ファッションで比翼というと「比翼仕立て」のことを指します。
英語では「フライ・フロント」と言います。
比翼は、鳥が翼を休めている姿に、仕立て方が似ているところから呼ばれるようになりました。
主にレインコートやトレンチコートのフロントを思い出していただくと、イメージしやすいと思います。
表からはボタンの穴やボタンそのものが見えない。
ボタン留めの部分を二重に合わせて仕立てる、独特なデザインです。
比翼仕立てはボタンだけではなく、ジッパーなどを隠すときにも使われます。
比翼仕立てには、襟元や胸元をスッキリと見せる効果があり、洋服だけではなく日本古来の和装にも同じ仕立てがあります。

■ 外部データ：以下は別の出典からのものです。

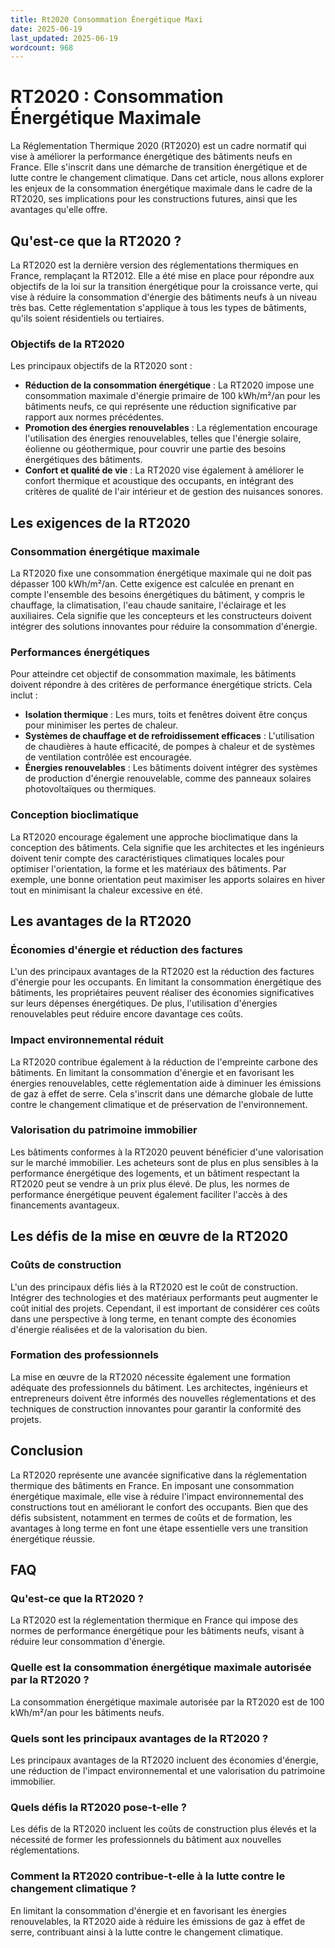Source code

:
 ```yaml
---
title: Rt2020 Consommation Énergétique Maxi
date: 2025-06-19
last_updated: 2025-06-19
wordcount: 968
---
```


# RT2020 : Consommation Énergétique Maximale

La Réglementation Thermique 2020 (RT2020) est un cadre normatif qui vise à améliorer la performance énergétique des bâtiments neufs en France. Elle s'inscrit dans une démarche de transition énergétique et de lutte contre le changement climatique. Dans cet article, nous allons explorer les enjeux de la consommation énergétique maximale dans le cadre de la RT2020, ses implications pour les constructions futures, ainsi que les avantages qu'elle offre.

## Qu'est-ce que la RT2020 ?

La RT2020 est la dernière version des réglementations thermiques en France, remplaçant la RT2012. Elle a été mise en place pour répondre aux objectifs de la loi sur la transition énergétique pour la croissance verte, qui vise à réduire la consommation d'énergie des bâtiments neufs à un niveau très bas. Cette réglementation s'applique à tous les types de bâtiments, qu'ils soient résidentiels ou tertiaires.

### Objectifs de la RT2020

Les principaux objectifs de la RT2020 sont :

- **Réduction de la consommation énergétique** : La RT2020 impose une consommation maximale d'énergie primaire de 100 kWh/m²/an pour les bâtiments neufs, ce qui représente une réduction significative par rapport aux normes précédentes.
- **Promotion des énergies renouvelables** : La réglementation encourage l'utilisation des énergies renouvelables, telles que l'énergie solaire, éolienne ou géothermique, pour couvrir une partie des besoins énergétiques des bâtiments.
- **Confort et qualité de vie** : La RT2020 vise également à améliorer le confort thermique et acoustique des occupants, en intégrant des critères de qualité de l'air intérieur et de gestion des nuisances sonores.

## Les exigences de la RT2020

### Consommation énergétique maximale

La RT2020 fixe une consommation énergétique maximale qui ne doit pas dépasser 100 kWh/m²/an. Cette exigence est calculée en prenant en compte l'ensemble des besoins énergétiques du bâtiment, y compris le chauffage, la climatisation, l'eau chaude sanitaire, l'éclairage et les auxiliaires. Cela signifie que les concepteurs et les constructeurs doivent intégrer des solutions innovantes pour réduire la consommation d'énergie.

### Performances énergétiques

Pour atteindre cet objectif de consommation maximale, les bâtiments doivent répondre à des critères de performance énergétique stricts. Cela inclut :

- **Isolation thermique** : Les murs, toits et fenêtres doivent être conçus pour minimiser les pertes de chaleur.
- **Systèmes de chauffage et de refroidissement efficaces** : L'utilisation de chaudières à haute efficacité, de pompes à chaleur et de systèmes de ventilation contrôlée est encouragée.
- **Énergies renouvelables** : Les bâtiments doivent intégrer des systèmes de production d'énergie renouvelable, comme des panneaux solaires photovoltaïques ou thermiques.

### Conception bioclimatique

La RT2020 encourage également une approche bioclimatique dans la conception des bâtiments. Cela signifie que les architectes et les ingénieurs doivent tenir compte des caractéristiques climatiques locales pour optimiser l'orientation, la forme et les matériaux des bâtiments. Par exemple, une bonne orientation peut maximiser les apports solaires en hiver tout en minimisant la chaleur excessive en été.

## Les avantages de la RT2020

### Économies d'énergie et réduction des factures

L'un des principaux avantages de la RT2020 est la réduction des factures d'énergie pour les occupants. En limitant la consommation énergétique des bâtiments, les propriétaires peuvent réaliser des économies significatives sur leurs dépenses énergétiques. De plus, l'utilisation d'énergies renouvelables peut réduire encore davantage ces coûts.

### Impact environnemental réduit

La RT2020 contribue également à la réduction de l'empreinte carbone des bâtiments. En limitant la consommation d'énergie et en favorisant les énergies renouvelables, cette réglementation aide à diminuer les émissions de gaz à effet de serre. Cela s'inscrit dans une démarche globale de lutte contre le changement climatique et de préservation de l'environnement.

### Valorisation du patrimoine immobilier

Les bâtiments conformes à la RT2020 peuvent bénéficier d'une valorisation sur le marché immobilier. Les acheteurs sont de plus en plus sensibles à la performance énergétique des logements, et un bâtiment respectant la RT2020 peut se vendre à un prix plus élevé. De plus, les normes de performance énergétique peuvent également faciliter l'accès à des financements avantageux.

## Les défis de la mise en œuvre de la RT2020

### Coûts de construction

L'un des principaux défis liés à la RT2020 est le coût de construction. Intégrer des technologies et des matériaux performants peut augmenter le coût initial des projets. Cependant, il est important de considérer ces coûts dans une perspective à long terme, en tenant compte des économies d'énergie réalisées et de la valorisation du bien.

### Formation des professionnels

La mise en œuvre de la RT2020 nécessite également une formation adéquate des professionnels du bâtiment. Les architectes, ingénieurs et entrepreneurs doivent être informés des nouvelles réglementations et des techniques de construction innovantes pour garantir la conformité des projets.

## Conclusion

La RT2020 représente une avancée significative dans la réglementation thermique des bâtiments en France. En imposant une consommation énergétique maximale, elle vise à réduire l'impact environnemental des constructions tout en améliorant le confort des occupants. Bien que des défis subsistent, notamment en termes de coûts et de formation, les avantages à long terme en font une étape essentielle vers une transition énergétique réussie.

## FAQ

### Qu'est-ce que la RT2020 ?

La RT2020 est la réglementation thermique en France qui impose des normes de performance énergétique pour les bâtiments neufs, visant à réduire leur consommation d'énergie.

### Quelle est la consommation énergétique maximale autorisée par la RT2020 ?

La consommation énergétique maximale autorisée par la RT2020 est de 100 kWh/m²/an pour les bâtiments neufs.

### Quels sont les principaux avantages de la RT2020 ?

Les principaux avantages de la RT2020 incluent des économies d'énergie, une réduction de l'impact environnemental et une valorisation du patrimoine immobilier.

### Quels défis la RT2020 pose-t-elle ?

Les défis de la RT2020 incluent les coûts de construction plus élevés et la nécessité de former les professionnels du bâtiment aux nouvelles réglementations.

### Comment la RT2020 contribue-t-elle à la lutte contre le changement climatique ?

En limitant la consommation d'énergie et en favorisant les énergies renouvelables, la RT2020 aide à réduire les émissions de gaz à effet de serre, contribuant ainsi à la lutte contre le changement climatique.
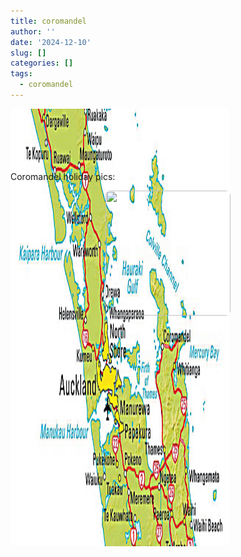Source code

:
 ```yaml
---
title: coromandel
author: ''
date: '2024-12-10'
slug: []
categories: []
tags:
  - coromandel
---
```


<style>
img {
  border-radius: 8px;
}

#pic{
width:100%;
height: 100px;

float:right;

}
</style>


<link rel="stylesheet" href="styles.css" />


<body>
<div id="pic">
<img src="images/Coromandel.png" alt="" width="350px" height="700px"/>
</div>
<p>

Coromandel holiday pics:

</p>

<center>

<img src="images/footsteps.png" alt="" width="200px" height="200px"/>

</center>

</body>
</head>
</html>


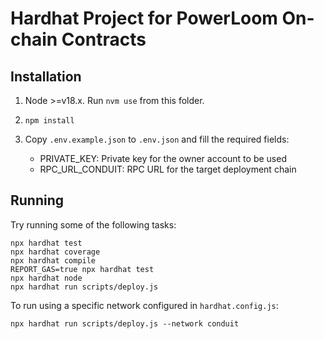 # Hardhat Project for PowerLoom On-chain Contracts 

## Installation

1. Node >=v18.x. Run `nvm use` from this folder.

2. `npm install`

3. Copy `.env.example.json` to `.env.json` and fill the required fields:
    - PRIVATE_KEY: Private key for the owner account to be used
    - RPC_URL_CONDUIT: RPC URL for the target deployment chain

## Running

Try running some of the following tasks:

```shell
npx hardhat test
npx hardhat coverage
npx hardhat compile
REPORT_GAS=true npx hardhat test
npx hardhat node
npx hardhat run scripts/deploy.js
```

To run using a specific network configured in `hardhat.config.js`:
```shell
npx hardhat run scripts/deploy.js --network conduit
```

もともと英語の「フライ」の意味には、服のボタンを隠すという意味がありますから、海外でも日本でも同じようなデザインを思いつき、仕立てるようになったようです。
比翼には、本比翼と略比翼の2つがあります。
本比翼とは、ボタンを留めても前から完全に見えないように、フロントを二重に仕立てたもの。
略比翼とは、前身頃の部分を折り返し、その裏側にボタンホールを作ったもの。
同じ比翼仕立てにも、このような違いがあります。
コート以外にもドレスシャツにも比翼仕立てがありますから、いつもと違うファッションを楽しみたいとき、比翼仕立てのドレスシャツを取り入れてみてください。